For every line in the records below that contains the word "detail", add one to a count, and report only that count.

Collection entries
☆ ☆ ☆ ☆

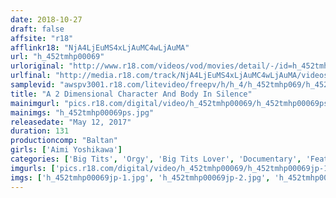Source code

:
 ```yaml
---
date: 2018-10-27
draft: false
affsite: "r18"
afflinkr18: "NjA4LjEuMS4xLjAuMC4wLjAuMA"
url: "h_452tmhp00069"
urloriginal: "http://www.r18.com/videos/vod/movies/detail/-/id=h_452tmhp00069"
urlfinal: "http://media.r18.com/track/NjA4LjEuMS4xLjAuMC4wLjAuMA/videos/vod/movies/detail/-/id=h_452tmhp00069"
samplevid: "awspv3001.r18.com/litevideo/freepv/h/h_4/h_452tmhp069/h_452tmhp069_dmb_w.mp4"
title: "A 2 Dimensional Character And Body In Silence"
mainimgurl: "pics.r18.com/digital/video/h_452tmhp00069/h_452tmhp00069ps.jpg"
mainimgs: "h_452tmhp00069ps.jpg"
releasedate: "May 12, 2017"
duration: 131
productioncomp: "Baltan"
girls: ['Aimi Yoshikawa']
categories: ['Big Tits', 'Orgy', 'Big Tits Lover', 'Documentary', 'Featured Actress', 'Hi-Def']
imgurls: ['pics.r18.com/digital/video/h_452tmhp00069/h_452tmhp00069jp-1.jpg', 'pics.r18.com/digital/video/h_452tmhp00069/h_452tmhp00069jp-2.jpg', 'pics.r18.com/digital/video/h_452tmhp00069/h_452tmhp00069jp-3.jpg', 'pics.r18.com/digital/video/h_452tmhp00069/h_452tmhp00069jp-4.jpg', 'pics.r18.com/digital/video/h_452tmhp00069/h_452tmhp00069jp-5.jpg', 'pics.r18.com/digital/video/h_452tmhp00069/h_452tmhp00069jp-6.jpg', 'pics.r18.com/digital/video/h_452tmhp00069/h_452tmhp00069jp-7.jpg', 'pics.r18.com/digital/video/h_452tmhp00069/h_452tmhp00069jp-8.jpg', 'pics.r18.com/digital/video/h_452tmhp00069/h_452tmhp00069jp-9.jpg', 'pics.r18.com/digital/video/h_452tmhp00069/h_452tmhp00069jp-10.jpg', 'pics.r18.com/digital/video/h_452tmhp00069/h_452tmhp00069jp-11.jpg', 'pics.r18.com/digital/video/h_452tmhp00069/h_452tmhp00069jp-12.jpg', 'pics.r18.com/digital/video/h_452tmhp00069/h_452tmhp00069jp-13.jpg', 'pics.r18.com/digital/video/h_452tmhp00069/h_452tmhp00069jp-14.jpg', 'pics.r18.com/digital/video/h_452tmhp00069/h_452tmhp00069jp-15.jpg', 'pics.r18.com/digital/video/h_452tmhp00069/h_452tmhp00069jp-16.jpg', 'pics.r18.com/digital/video/h_452tmhp00069/h_452tmhp00069jp-17.jpg', 'pics.r18.com/digital/video/h_452tmhp00069/h_452tmhp00069jp-18.jpg', 'pics.r18.com/digital/video/h_452tmhp00069/h_452tmhp00069jp-19.jpg', 'pics.r18.com/digital/video/h_452tmhp00069/h_452tmhp00069jp-20.jpg']
imgs: ['h_452tmhp00069jp-1.jpg', 'h_452tmhp00069jp-2.jpg', 'h_452tmhp00069jp-3.jpg', 'h_452tmhp00069jp-4.jpg', 'h_452tmhp00069jp-5.jpg', 'h_452tmhp00069jp-6.jpg', 'h_452tmhp00069jp-7.jpg', 'h_452tmhp00069jp-8.jpg', 'h_452tmhp00069jp-9.jpg', 'h_452tmhp00069jp-10.jpg', 'h_452tmhp00069jp-11.jpg', 'h_452tmhp00069jp-12.jpg', 'h_452tmhp00069jp-13.jpg', 'h_452tmhp00069jp-14.jpg', 'h_452tmhp00069jp-15.jpg', 'h_452tmhp00069jp-16.jpg', 'h_452tmhp00069jp-17.jpg', 'h_452tmhp00069jp-18.jpg', 'h_452tmhp00069jp-19.jpg', 'h_452tmhp00069jp-20.jpg']
---
```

☆ ☆ ☆ ☆

### Finished exercise
2